Check each line of the records below and collect those that include the word "operatorname".

------------------------------------

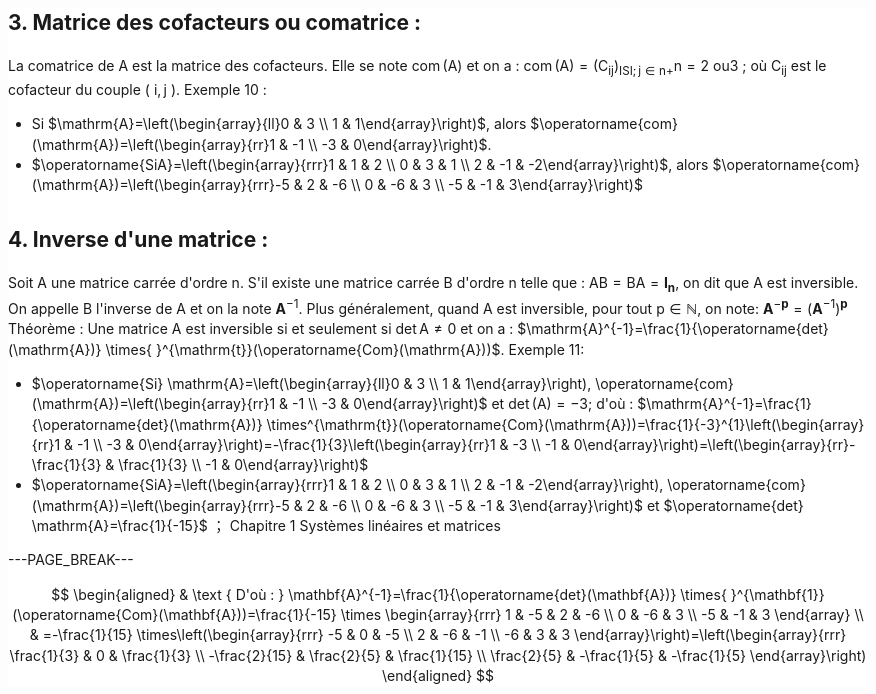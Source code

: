 ## 3. Matrice des cofacteurs ou comatrice :

La comatrice de A est la matrice des cofacteurs. Elle se note $\operatorname{com}(\mathrm{A})$ et on a :
$\operatorname{com}(\mathrm{A})=\left(\mathrm{C}_{\mathrm{ij}}\right)_{\mathrm{ISI} ; \mathrm{j} \in \mathrm{n}+} \mathrm{n}=2$ ou3 ; où $\mathrm{C}_{\mathrm{ij}}$ est le cofacteur du couple ( $\mathrm{i}, \mathrm{j}$ ).
Exemple 10 :

- Si $\mathrm{A}=\left(\begin{array}{ll}0 & 3 \\ 1 & 1\end{array}\right)$, alors $\operatorname{com}(\mathrm{A})=\left(\begin{array}{rr}1 & -1 \\ -3 & 0\end{array}\right)$.
- $\operatorname{SiA}=\left(\begin{array}{rrr}1 & 1 & 2 \\ 0 & 3 & 1 \\ 2 & -1 & -2\end{array}\right)$, alors $\operatorname{com}(\mathrm{A})=\left(\begin{array}{rrr}-5 & 2 & -6 \\ 0 & -6 & 3 \\ -5 & -1 & 3\end{array}\right)$


## 4. Inverse d'une matrice :

Soit A une matrice carrée d'ordre n. S'il existe une matrice carrée B d'ordre n telle que :
$\mathrm{AB}=\mathrm{BA}=\mathbf{I}_{\mathbf{n}}$, on dit que A est inversible. On appelle B l'inverse de A et on la note $\mathbf{A}^{-1}$.
Plus généralement, quand A est inversible, pour tout $\mathrm{p} \in \mathbb{N}$, on note: $\mathbf{A}^{-\mathbf{p}}=\left(\mathbf{A}^{-1}\right)^{\mathbf{p}}$
Théorème :
Une matrice A est inversible si et seulement si $\operatorname{det} \mathrm{A} \neq 0$ et on a : $\mathrm{A}^{-1}=\frac{1}{\operatorname{det}(\mathrm{A})} \times{ }^{\mathrm{t}}(\operatorname{Com}(\mathrm{A}))$.
Exemple 11:

- $\operatorname{Si} \mathrm{A}=\left(\begin{array}{ll}0 & 3 \\ 1 & 1\end{array}\right), \operatorname{com}(\mathrm{A})=\left(\begin{array}{rr}1 & -1 \\ -3 & 0\end{array}\right)$ et $\operatorname{det}(\mathrm{A})=-3$;
d'où : $\mathrm{A}^{-1}=\frac{1}{\operatorname{det}(\mathrm{A})} \times^{\mathrm{t}}(\operatorname{Com}(\mathrm{A}))=\frac{1}{-3}^{1}\left(\begin{array}{rr}1 & -1 \\ -3 & 0\end{array}\right)=-\frac{1}{3}\left(\begin{array}{rr}1 & -3 \\ -1 & 0\end{array}\right)=\left(\begin{array}{rr}-\frac{1}{3} & \frac{1}{3} \\ -1 & 0\end{array}\right)$
- $\operatorname{SiA}=\left(\begin{array}{rrr}1 & 1 & 2 \\ 0 & 3 & 1 \\ 2 & -1 & -2\end{array}\right), \operatorname{com}(\mathrm{A})=\left(\begin{array}{rrr}-5 & 2 & -6 \\ 0 & -6 & 3 \\ -5 & -1 & 3\end{array}\right)$ et $\operatorname{det} \mathrm{A}=\frac{1}{-15}$ ；
Chapitre 1
Systèmes linéaires et matrices

---PAGE_BREAK---

$$
\begin{aligned}
& \text { D'où : } \mathbf{A}^{-1}=\frac{1}{\operatorname{det}(\mathbf{A})} \times{ }^{\mathbf{1}}(\operatorname{Com}(\mathbf{A}))=\frac{1}{-15} \times \begin{array}{rrr}
1 & -5 & 2 & -6 \\
0 & -6 & 3 \\
-5 & -1 & 3
\end{array} \\
& =-\frac{1}{15} \times\left(\begin{array}{rrr}
-5 & 0 & -5 \\
2 & -6 & -1 \\
-6 & 3 & 3
\end{array}\right)=\left(\begin{array}{rrr}
\frac{1}{3} & 0 & \frac{1}{3} \\
-\frac{2}{15} & \frac{2}{5} & \frac{1}{15} \\
\frac{2}{5} & -\frac{1}{5} & -\frac{1}{5}
\end{array}\right)
\end{aligned}
$$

------------------------------------

- **Solution to this problem**
La comatrice de A est la matrice des cofacteurs. Elle se note $\operatorname{com}(\mathrm{A})$ et on a :
$\operatorname{com}(\mathrm{A})=\left(\mathrm{C}_{\mathrm{ij}}\right)_{\mathrm{ISI} ; \mathrm{j} \in \mathrm{n}+} \mathrm{n}=2$ ou3 ; où $\mathrm{C}_{\mathrm{ij}}$ est le cofacteur du couple ( $\mathrm{i}, \mathrm{j}$ ).
- Si $\mathrm{A}=\left(\begin{array}{ll}0 & 3 \\ 1 & 1\end{array}\right)$, alors $\operatorname{com}(\mathrm{A})=\left(\begin{array}{rr}1 & -1 \\ -3 & 0\end{array}\right)$.
- $\operatorname{SiA}=\left(\begin{array}{rrr}1 & 1 & 2 \\ 0 & 3 & 1 \\ 2 & -1 & -2\end{array}\right)$, alors $\operatorname{com}(\mathrm{A})=\left(\begin{array}{rrr}-5 & 2 & -6 \\ 0 & -6 & 3 \\ -5 & -1 & 3\end{array}\right)$
Une matrice A est inversible si et seulement si $\operatorname{det} \mathrm{A} \neq 0$ et on a : $\mathrm{A}^{-1}=\frac{1}{\operatorname{det}(\mathrm{A})} \times{ }^{\mathrm{t}}(\operatorname{Com}(\mathrm{A}))$.
- $\operatorname{Si} \mathrm{A}=\left(\begin{array}{ll}0 & 3 \\ 1 & 1\end{array}\right), \operatorname{com}(\mathrm{A})=\left(\begin{array}{rr}1 & -1 \\ -3 & 0\end{array}\right)$ et $\operatorname{det}(\mathrm{A})=-3$;
d'où : $\mathrm{A}^{-1}=\frac{1}{\operatorname{det}(\mathrm{A})} \times^{\mathrm{t}}(\operatorname{Com}(\mathrm{A}))=\frac{1}{-3}^{1}\left(\begin{array}{rr}1 & -1 \\ -3 & 0\end{array}\right)=-\frac{1}{3}\left(\begin{array}{rr}1 & -3 \\ -1 & 0\end{array}\right)=\left(\begin{array}{rr}-\frac{1}{3} & \frac{1}{3} \\ -1 & 0\end{array}\right)$
- $\operatorname{SiA}=\left(\begin{array}{rrr}1 & 1 & 2 \\ 0 & 3 & 1 \\ 2 & -1 & -2\end{array}\right), \operatorname{com}(\mathrm{A})=\left(\begin{array}{rrr}-5 & 2 & -6 \\ 0 & -6 & 3 \\ -5 & -1 & 3\end{array}\right)$ et $\operatorname{det} \mathrm{A}=\frac{1}{-15}$ ；
& \text { D'où : } \mathbf{A}^{-1}=\frac{1}{\operatorname{det}(\mathbf{A})} \times{ }^{\mathbf{1}}(\operatorname{Com}(\mathbf{A}))=\frac{1}{-15} \times \begin{array}{rrr}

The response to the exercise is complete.